I'm not aware of any miracle chain. Bailey's/Carlton/Oregon ripping chain would cut smoother, and perhaps a little easier on your saw, but not necessarily one iota faster.

Granberg ripping chain is supposed to be the best, but it's spendy. You might want to save money for a bigger saw, instead. Or a bandmill.

You said you were using "standard" chain. There are different kinds of "standard" crosscut chain. Stay away from "safety" chain because it cuts slower. Stay away from full-chisel, because it dulls quickly.

If you must use crosscut chain, use non-safety semi-chisel. Common ripping chain is just non-safety semi-chisel ground to 10 degree top plate angle.


----------



## jimdad07 (May 18, 2010)

None of my business, but if you are set up well enough or have the means to save up, I would strongly recommend a bigger saw with more power and something that is pro grade.
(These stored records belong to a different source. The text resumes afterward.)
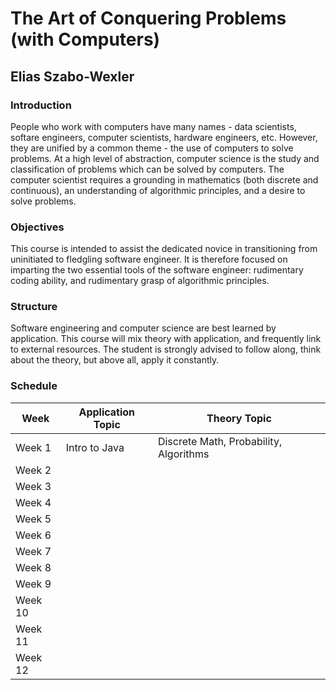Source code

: # The Art of Conquering Problems (with Computers)
## Elias Szabo-Wexler

### Introduction

People who work with computers have many names - data scientists, softare engineers, computer scientists, hardware engineers, etc. However, they are unified by a common theme - the use of computers to solve problems. At a high level of abstraction, computer science is the study and classification of problems which can be solved by computers. The computer scientist requires a grounding in mathematics (both discrete and continuous), an understanding of algorithmic principles, and a desire to solve problems.

### Objectives

This course is intended to assist the dedicated novice in transitioning from uninitiated to fledgling software engineer. It is therefore focused on imparting the two essential tools of the software engineer: rudimentary coding ability, and rudimentary grasp of algorithmic principles.

### Structure

Software engineering and computer science are best learned by application. This course will mix theory with application, and frequently link to external resources. The student is strongly advised to follow along, think about the theory, but above all, apply it constantly.

### Schedule

| Week | Application Topic | Theory Topic |
|------| -------| --------|
| Week 1 | Intro to Java | Discrete Math, Probability, Algorithms |
| Week 2| | |
| Week 3| | |
| Week 4| | |
| Week 5| | |
| Week 6| | |
| Week 7| | |
| Week 8| | |
| Week 9| | |
| Week 10| | |
| Week 11| | |
| Week 12| | |
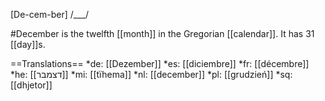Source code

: [De-cem-ber] /___/

#December is the twelfth [[month]] in the Gregorian [[calendar]]. It has 31 [[day]]s.

==Translations==
*de: [[Dezember]]
*es: [[diciembre]]
*fr: [[décembre]]
*he: [[דצמבר]]
*mi: [[tïhema]]
*nl: [[december]]
*pl: [[grudzień]]
*sq: [[dhjetor]]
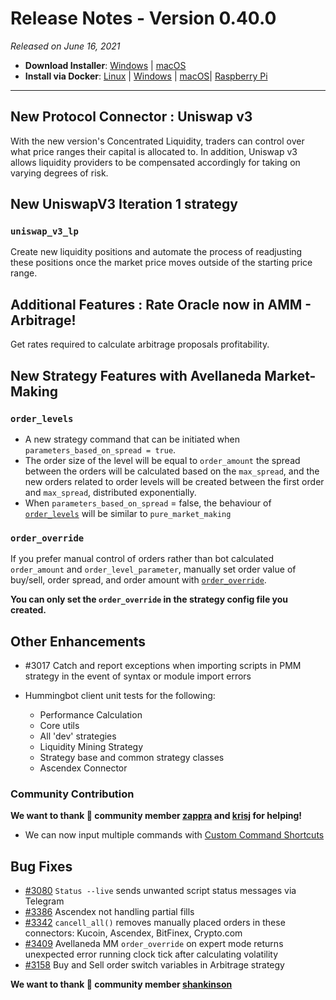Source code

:# Release Notes - Version 0.40.0



_Released on June 16, 2021_

- **Download Installer**: [Windows](https://dist.hummingbot.io/hummingbot_v0.40.0_setup.exe) | [macOS](https://dist.hummingbot.io/hummingbot_v0.40.0.dmg)
- **Install via Docker**: [Linux](/installation/linux/#install-via-docker) | [Windows](/installation/windows/#install-via-docker) | [macOS](/installation/mac/#install-via-docker)| [Raspberry Pi](/installation/raspberry-pi/)

---

## New Protocol Connector : Uniswap v3

With the new version's Concentrated Liquidity, traders can control over what price ranges their capital is allocated to. In addition, Uniswap v3 allows liquidity providers to be compensated accordingly for taking on varying degrees of risk.

## New UniswapV3 Iteration 1 strategy

### `uniswap_v3_lp`

Create new liquidity positions and automate the process of readjusting these positions once the market price moves outside of the starting price range.

## Additional Features : Rate Oracle now in AMM - Arbitrage!

Get rates required to calculate arbitrage proposals profitability.

## New Strategy Features with Avellaneda Market-Making

### `order_levels`

- A new strategy command that can be initiated when `parameters_based_on_spread = true`.
- The order size of the level will be equal to `order_amount` the spread between the orders will be calculated based on the `max_spread`, and the new orders related to order levels will be created between the first order and `max_spread`, distributed exponentially.
- When `parameters_based_on_spread` = false, the behaviour of [`order_levels`](/strategies/avellaneda-market-making/#order-levels) will be similar to `pure_market_making`

### `order_override`

If you prefer manual control of orders rather than bot calculated `order_amount` and `order_level_parameter`, manually set order value of buy/sell, order spread, and order amount with [`order_override`](/strategies/avellaneda-market-making/#order_override).

**You can only set the `order_override` in the strategy config file you created.**

## Other Enhancements

- #3017 Catch and report exceptions when importing scripts in PMM strategy in the event of syntax or module import errors

- Hummingbot client unit tests for the following:
  - Performance Calculation
  - Core utils
  - All 'dev' strategies
  - Liquidity Mining Strategy
  - Strategy base and common strategy classes
  - Ascendex Connector

### Community Contribution

**We want to thank 🙏 community member [zappra](https://github.com/zappra) and [krisj](https://github.com/krisj) for helping!**

- We can now input multiple commands with [Custom Command Shortcuts](/operation/config-files/#create-command-shortcuts)

## Bug Fixes

- [#3080](https://github.com/CoinAlpha/hummingbot/pull/3080) `Status --live` sends unwanted script status messages via Telegram
- [#3386](https://github.com/CoinAlpha/hummingbot/pull/3386/commits) Ascendex not handling partial fills
- [#3342](https://github.com/CoinAlpha/hummingbot/pull/3342/commits) `cancell_all()` removes manually placed orders in these connectors: Kucoin, Ascendex, BitFinex, Crypto.com
- [#3409](https://github.com/CoinAlpha/hummingbot/pull/3409/commits) Avellaneda MM `order_override` on expert mode returns unexpected error running clock tick after calculating volatility
- [#3158](https://github.com/CoinAlpha/hummingbot/pull/3158/commits) Buy and Sell order switch variables in Arbitrage strategy

**We want to thank 🙏 community member [shankinson](https://github.com/shankinson)**
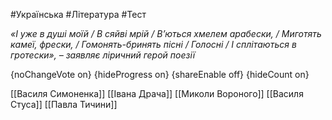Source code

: #Українська #Література #Тест

*«І уже в душі моїй / В сяйві мрій / В’ються хмелем арабески, / Миготять камеї, фрески, / Гомонять-бринять пісні / Голосні / І сплітаються в гротески», – заявляє ліричний герой поезії*

{noChangeVote on}
{hideProgress on}
{shareEnable off}
{hideCount on}

[[Василя Симоненка]]
[[Івана Драча]]
[[Миколи Вороного]]
[[Василя Стуса]]
[[Павла Тичини]]
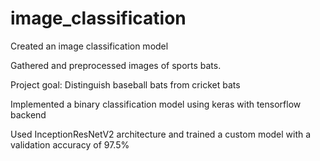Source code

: # image_classification
Created an image classification model 

Gathered and preprocessed images of sports bats. 

Project goal: Distinguish baseball bats from cricket bats

Implemented a binary classification model using keras with tensorflow backend

Used InceptionResNetV2 architecture and trained a custom model with a validation accuracy of 97.5% 

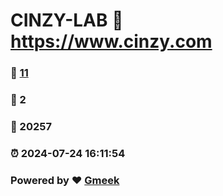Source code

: # CINZY-LAB :link: https://www.cinzy.com 
### :page_facing_up: [11](https://www.cinzy.com/tag.html) 
### :speech_balloon: 2 
### :hibiscus: 20257 
### :alarm_clock: 2024-07-24 16:11:54 
### Powered by :heart: [Gmeek](https://github.com/Meekdai/Gmeek)
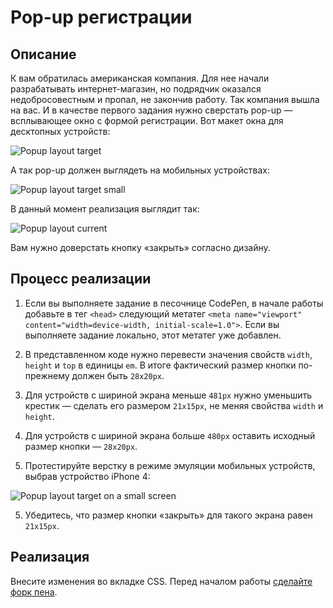 # Pop-up регистрации

## Описание

К вам обратилась американская компания. Для нее начали разрабатывать интернет-магазин, но подрядчик оказался недобросовестным и пропал, не закончив работу. Так компания вышла на вас. И в качестве первого задания нужно сверстать pop-up — всплывающее окно с формой регистрации. Вот макет окна для десктопных устройств:
 
![Popup layout target](../../sources/media-features-popup-target.jpg)

А так pop-up должен выглядеть на мобильных устройствах:

![Popup layout target small](../../sources/media-features-popup-small.jpg)

В данный момент реализация выглядит так:

![Popup layout current](../../sources/media-features-popup-current.jpg)

Вам нужно доверстать кнопку «закрыть» согласно дизайну.

## Процесс реализации
1. Если вы выполняете задание в песочнице CodePen, в начале работы добавьте в тег `<head>` следующий метатег `<meta name="viewport" content="width=device-width, initial-scale=1.0">`. Если вы выполняете задание локально, этот метатег уже добавлен.

2. В представленном коде нужно перевести значения свойств `width`, `height` и `top` в единицы `em`. В итоге фактический размер кнопки по-прежнему должен быть `28x20px`.

3. Для устройств с шириной экрана меньше `481px` нужно уменьшить крестик — сделать его размером `21x15px`, не меняя свойства `width` и `height`.

4. Для устройств с шириной экрана больше `480px` оставить исходный размер кнопки — `28x20px`.

5. Протестируйте верстку в режиме эмуляции мобильных устройств, выбрав устройство iPhone 4:

![Popup layout target on a small screen](../../sources/media-features-popup-step0.jpg)

5. Убедитесь, что размер кнопки «закрыть» для такого экрана равен `21x15px`.

## Реализация

Внесите изменения во вкладке CSS. Перед началом работы [сделайте форк пена](https://codepen.io/Netology/pen/JOGarN).
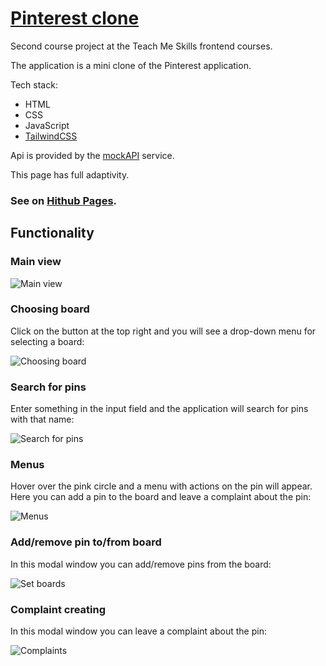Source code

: # [Pinterest clone](https://tarhunchikkk.github.io/pinterest-clone/src/index.html)


Second course project at the Teach Me Skills frontend courses.

The application is a mini clone of the Pinterest application.


Tech stack:
<ul>
    <li>HTML</li>
    <li>CSS</li>
    <li>JavaScript</li>
    <li>
        <a href="https://tailwindcss.com/">TailwindCSS</a>
    </li>
</ul>

Api is provided by the <a href="https://mockapi.io/projects">mockAPI</a> service.

This page has full adaptivity.

<h3>
    See on <a href="https://tarhunchikkk.github.io/pinterest-clone/src/index.html">Hithub Pages</a>.
</h3>


## Functionality

### Main view

<img src="https://github.com/TarhunchiKKK/pinterest-clone/tree/main/readme/main-view.png" alt="Main view"></img>

### Choosing board

Click on the button at the top right and you will see a drop-down menu for selecting a board:

<img src="https://github.com/TarhunchiKKK/pinterest-clone/tree/main/readme/choose-board.png" alt="Choosing board"></img>

### Search for pins

Enter something in the input field and the application will search for pins with that name:

<img src="https://github.com/TarhunchiKKK/pinterest-clone/tree/main/readme/search-for-pins.png" alt="Search for pins"></img>

### Menus

Hover over the pink circle and a menu with actions on the pin will appear. Here you can add a pin to the board and leave a complaint about the pin:

<img src="https://github.com/TarhunchiKKK/pinterest-clone/tree/main/readme/menus.png" alt="Menus"></img>

### Add/remove pin to/from board

In this modal window you can add/remove pins from the board:

<img src="https://github.com/TarhunchiKKK/pinterest-clone/tree/main/readme/set-boards.png" alt="Set boards"></img>

### Complaint creating

In this modal window you can leave a complaint about the pin:

<img src="https://github.com/TarhunchiKKK/pinterest-clone/tree/main/readme/complaints.png" alt="Complaints"></img>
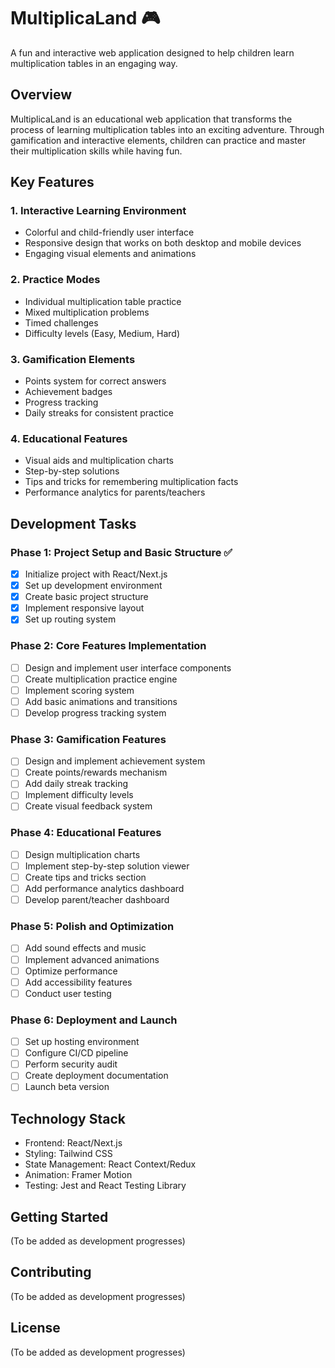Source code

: # MultiplicaLand 🎮

A fun and interactive web application designed to help children learn multiplication tables in an engaging way.

## Overview

MultiplicaLand is an educational web application that transforms the process of learning multiplication tables into an exciting adventure. Through gamification and interactive elements, children can practice and master their multiplication skills while having fun.

## Key Features

### 1. Interactive Learning Environment
- Colorful and child-friendly user interface
- Responsive design that works on both desktop and mobile devices
- Engaging visual elements and animations

### 2. Practice Modes
- Individual multiplication table practice
- Mixed multiplication problems
- Timed challenges
- Difficulty levels (Easy, Medium, Hard)

### 3. Gamification Elements
- Points system for correct answers
- Achievement badges
- Progress tracking
- Daily streaks for consistent practice

### 4. Educational Features
- Visual aids and multiplication charts
- Step-by-step solutions
- Tips and tricks for remembering multiplication facts
- Performance analytics for parents/teachers

## Development Tasks

### Phase 1: Project Setup and Basic Structure ✅
- [x] Initialize project with React/Next.js
- [x] Set up development environment
- [x] Create basic project structure
- [x] Implement responsive layout
- [x] Set up routing system

### Phase 2: Core Features Implementation
- [ ] Design and implement user interface components
- [ ] Create multiplication practice engine
- [ ] Implement scoring system
- [ ] Add basic animations and transitions
- [ ] Develop progress tracking system

### Phase 3: Gamification Features
- [ ] Design and implement achievement system
- [ ] Create points/rewards mechanism
- [ ] Add daily streak tracking
- [ ] Implement difficulty levels
- [ ] Create visual feedback system

### Phase 4: Educational Features
- [ ] Design multiplication charts
- [ ] Implement step-by-step solution viewer
- [ ] Create tips and tricks section
- [ ] Add performance analytics dashboard
- [ ] Develop parent/teacher dashboard

### Phase 5: Polish and Optimization
- [ ] Add sound effects and music
- [ ] Implement advanced animations
- [ ] Optimize performance
- [ ] Add accessibility features
- [ ] Conduct user testing

### Phase 6: Deployment and Launch
- [ ] Set up hosting environment
- [ ] Configure CI/CD pipeline
- [ ] Perform security audit
- [ ] Create deployment documentation
- [ ] Launch beta version

## Technology Stack

- Frontend: React/Next.js
- Styling: Tailwind CSS
- State Management: React Context/Redux
- Animation: Framer Motion
- Testing: Jest and React Testing Library

## Getting Started

(To be added as development progresses)

## Contributing

(To be added as development progresses)

## License

(To be added as development progresses)

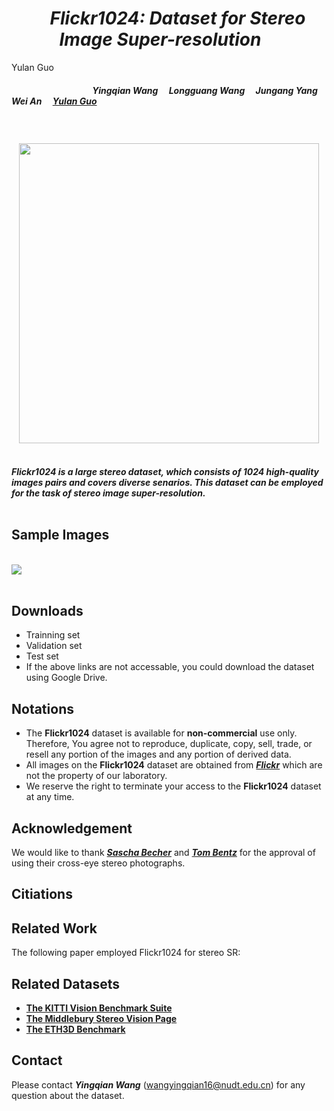
# *<center>&emsp;Flickr1024: Dataset for Stereo Image Super-resolution&emsp;</center>* 
<a hef="http://yulanguo.me/" target="blank">Yulan Guo</a>
#### *&emsp;&emsp;&emsp;&emsp;&emsp;&emsp;&emsp;&emsp;&emsp; Yingqian Wang&emsp; Longguang Wang&emsp; Jungang Yang&emsp; Wei An&emsp; [Yulan Guo](http://yulanguo.me/)&emsp;&emsp;&emsp;&emsp;&emsp;&emsp;&emsp;&emsp;&emsp;* <br><br>
### <center>&emsp;&emsp;&emsp;&emsp;&emsp;&emsp;&emsp;&emsp;&emsp;&emsp;<img src="https://raw.github.com/YingqianWang/Flickr1024/master/pics/Flickr1024.png" width="480">&emsp;&emsp;&emsp;&emsp;&emsp;&emsp;&emsp;&emsp;&emsp;&emsp;</center>

***Flickr1024 is a large stereo dataset, which consists of 1024 high-quality images pairs and covers diverse senarios. 
This dataset can be employed for the task of stereo image super-resolution.*** <br><br>

## Sample Images

<br><img src="https://raw.github.com/YingqianWang/Flickr1024/master/pics/Sample Images.png"><br><br>

## Downloads
* Trainning set
* Validation set
* Test set
* If the above links are not accessable, you could download the dataset using Google Drive.

## Notations
* The **Flickr1024** dataset is available for **non-commercial** use only. 
  Therefore, You agree not to reproduce, duplicate, copy, sell, trade, or resell any portion of the images and any portion of derived data.
* All images on the **Flickr1024** dataset are obtained from [***Flickr***](https://flickr.com) which are not the property of our laboratory. 
* We reserve the right to terminate your access to the **Flickr1024** dataset at any time.

## Acknowledgement
We would like to thank [***Sascha Becher***](https://www.flickr.com/photos/stereotron/) and
[***Tom Bentz***](https://www.flickr.com/photos/tombentz) for the approval of using their cross-eye stereo photographs.

## Citiations



## Related Work
The following paper employed Flickr1024 for stereo SR:

## Related Datasets
* [**The KITTI Vision Benchmark Suite**](http://www.cvlibs.net/datasets/kitti/index.php)
* [**The Middlebury Stereo Vision Page**](http://vision.middlebury.edu/stereo/)
* [**The ETH3D Benchmark**](https://www.eth3d.net/) 

## Contact
Please contact ***Yingqian Wang*** (wangyingqian16@nudt.edu.cn) for any question about the dataset.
You will see a very large difference in the speed of your cuts as well how easy it is to cut, I bet you have to push pretty hard to get through a cut right now even with new chain. It takes a lot more power to rip logs than it does to cross cut them. Not trying to sound like a saw snob either, just think you might see a big difference. BTW, I am having good luck with a Dolmar 6400 using Carlton full chisel chain. Not saying Dolmar is the best either, that is just what I am using and that may be a little on the small side but it is handling green oak up the 20" with no problems.


----------



## boatman (Jun 2, 2010)

I cleaned up my 16" bar and filed down the depth gauges on the 10 degree chain. Now it cuts great. 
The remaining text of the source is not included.